Your Node is Suspended - saltlake

Hi Team,

Just received the email that i’ve been suspended from Saltlake on both nodes that I have in service but not sure what’s going on, all other satellites are +99% (see pics). Both Nodes that I run have been in service since 2018-2019 with out any issues, config wise nothing has changed. Infact I have barely touched the nodes in the past 6 months besides the occasional OS up date.

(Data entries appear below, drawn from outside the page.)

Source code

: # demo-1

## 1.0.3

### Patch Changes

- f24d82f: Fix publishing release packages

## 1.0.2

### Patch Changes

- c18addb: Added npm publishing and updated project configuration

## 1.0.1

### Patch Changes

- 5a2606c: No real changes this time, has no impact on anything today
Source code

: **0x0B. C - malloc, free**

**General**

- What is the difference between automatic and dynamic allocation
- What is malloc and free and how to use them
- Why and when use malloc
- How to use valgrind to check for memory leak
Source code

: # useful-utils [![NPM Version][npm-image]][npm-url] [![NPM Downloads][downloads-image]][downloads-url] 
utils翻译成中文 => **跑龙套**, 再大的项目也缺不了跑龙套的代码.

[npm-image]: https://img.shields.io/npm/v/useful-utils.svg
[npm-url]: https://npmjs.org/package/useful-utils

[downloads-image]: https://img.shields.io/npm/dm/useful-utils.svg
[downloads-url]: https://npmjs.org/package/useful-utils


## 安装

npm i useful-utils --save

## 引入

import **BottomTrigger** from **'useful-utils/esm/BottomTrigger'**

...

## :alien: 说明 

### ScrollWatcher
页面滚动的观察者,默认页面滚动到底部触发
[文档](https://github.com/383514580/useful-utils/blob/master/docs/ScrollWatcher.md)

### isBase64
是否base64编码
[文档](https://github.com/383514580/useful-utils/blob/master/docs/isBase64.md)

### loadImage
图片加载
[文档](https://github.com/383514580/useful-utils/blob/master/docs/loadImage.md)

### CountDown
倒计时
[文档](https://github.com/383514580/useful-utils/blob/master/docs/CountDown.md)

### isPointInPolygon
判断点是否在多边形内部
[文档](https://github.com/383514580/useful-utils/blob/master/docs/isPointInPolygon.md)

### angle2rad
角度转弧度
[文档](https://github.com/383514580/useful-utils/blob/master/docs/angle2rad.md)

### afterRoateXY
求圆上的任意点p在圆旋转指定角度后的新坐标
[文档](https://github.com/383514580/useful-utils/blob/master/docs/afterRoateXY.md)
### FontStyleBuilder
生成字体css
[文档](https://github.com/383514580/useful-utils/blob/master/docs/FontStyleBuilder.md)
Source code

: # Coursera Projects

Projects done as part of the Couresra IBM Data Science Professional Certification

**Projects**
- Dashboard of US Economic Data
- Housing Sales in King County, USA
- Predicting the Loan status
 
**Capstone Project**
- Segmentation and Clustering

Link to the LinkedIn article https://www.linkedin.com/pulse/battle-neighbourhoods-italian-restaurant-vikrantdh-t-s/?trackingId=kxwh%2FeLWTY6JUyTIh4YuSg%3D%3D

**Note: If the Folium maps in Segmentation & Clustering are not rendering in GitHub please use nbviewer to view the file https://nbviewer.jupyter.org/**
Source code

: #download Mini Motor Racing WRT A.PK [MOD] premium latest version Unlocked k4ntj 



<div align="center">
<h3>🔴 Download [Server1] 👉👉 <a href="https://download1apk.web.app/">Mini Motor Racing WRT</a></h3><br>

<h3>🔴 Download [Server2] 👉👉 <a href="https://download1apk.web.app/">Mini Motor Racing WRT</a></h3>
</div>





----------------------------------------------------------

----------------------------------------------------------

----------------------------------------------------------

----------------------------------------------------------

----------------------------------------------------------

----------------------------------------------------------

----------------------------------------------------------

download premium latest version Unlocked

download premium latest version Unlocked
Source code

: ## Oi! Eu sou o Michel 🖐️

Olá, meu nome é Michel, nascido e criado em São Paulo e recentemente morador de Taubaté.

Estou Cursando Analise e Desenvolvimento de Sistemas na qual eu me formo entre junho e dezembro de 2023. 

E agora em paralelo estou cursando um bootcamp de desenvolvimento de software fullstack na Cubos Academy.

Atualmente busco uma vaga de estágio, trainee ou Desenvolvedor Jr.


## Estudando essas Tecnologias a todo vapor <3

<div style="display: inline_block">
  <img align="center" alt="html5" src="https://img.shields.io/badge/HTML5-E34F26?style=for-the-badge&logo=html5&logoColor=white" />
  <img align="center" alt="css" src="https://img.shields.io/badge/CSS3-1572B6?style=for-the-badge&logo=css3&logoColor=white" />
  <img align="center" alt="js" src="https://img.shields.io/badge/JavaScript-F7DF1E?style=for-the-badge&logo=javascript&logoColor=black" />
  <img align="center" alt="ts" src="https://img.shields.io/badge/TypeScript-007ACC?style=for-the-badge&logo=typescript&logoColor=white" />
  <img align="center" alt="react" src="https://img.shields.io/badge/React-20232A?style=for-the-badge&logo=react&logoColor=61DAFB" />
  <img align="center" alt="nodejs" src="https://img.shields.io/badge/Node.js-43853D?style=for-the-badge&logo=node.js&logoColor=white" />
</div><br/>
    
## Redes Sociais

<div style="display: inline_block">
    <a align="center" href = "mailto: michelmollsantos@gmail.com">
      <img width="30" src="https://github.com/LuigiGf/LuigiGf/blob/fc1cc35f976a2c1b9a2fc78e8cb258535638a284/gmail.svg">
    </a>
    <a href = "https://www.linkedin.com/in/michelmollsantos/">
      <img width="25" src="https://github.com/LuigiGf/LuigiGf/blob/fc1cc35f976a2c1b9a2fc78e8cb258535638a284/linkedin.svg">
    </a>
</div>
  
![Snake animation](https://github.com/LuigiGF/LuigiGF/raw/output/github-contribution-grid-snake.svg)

I’m not sure why this has happened any tips on what I should check?


Cheers

Blockmania

The suspension is happened for low Online score and unrelated to suspension for low Suspension score @jammerdan

@Blockmania you can take a look when your node did not answer on audit requests from this satellite with these scripts:

The reason is related to your network configuration, perhaps your firewall or ISP are blocking traffic to/from this satellite.

Results of script. Picking a few random days.

  "windowStart": "2022-05-18T00:00:00Z",
  "totalCount": 196,
  "onlineCount": 188
},
{
  "windowStart": "2022-05-18T12:00:00Z",
  "totalCount": 10,
  "onlineCount": 0

  "windowStart": "2022-05-24T00:00:00Z",
  "totalCount": 15,
  "onlineCount": 0
},
{
  "windowStart": "2022-05-24T12:00:00Z",
  "totalCount": 12,
  "onlineCount": 1

I’ve also noted these errors, is this a DNS issue?

2022-05-25T12:00:55.528Z ERROR contact:service ping satellite failed {“Process”: “storagenode”, “Satellite ID”: “1wFTAgs9DP5RSnCqKV1eLf6N9wtk4EAtmN5DpSxcs8EjT69tGE”, “attempts”: 1, “error”: “ping satellite: check-in network: failed to resolve IP from address: storj.blockmania.network:28967, err: lookup storj.blockmania.network on 10.102.0.10:53: read udp 10.100.0.15:37356->10.102.0.10:53: i/o timeout”, “errorVerbose”: “ping satellite: check-in network: failed to resolve IP from address: storj.blockmania.network:28967, err: lookup storj.blockmania.network on 10.102.0.10:53: read udp 10.100.0.15:37356->10.102.0.10:53: i/o timeout\n\tstorj.io/storj/storagenode/contact.(*Service).pingSatelliteOnce:136\n\tstorj.io/storj/storagenode/contact.(*Service).pingSatellite:98\n\tstorj.io/storj/storagenode/contact.(*Chore).updateCycles.func1:87\n\tstorj.io/common/sync2.(*Cycle).Run:152\n\tstorj.io/common/sync2.(*Cycle).Start.func1:71\n\tgolang.org/x/sync/errgroup.(*Group).Go.func1:57”}

Yes, it’s related to DNS. Could you please try to use 8.8.8.8 as a DNS?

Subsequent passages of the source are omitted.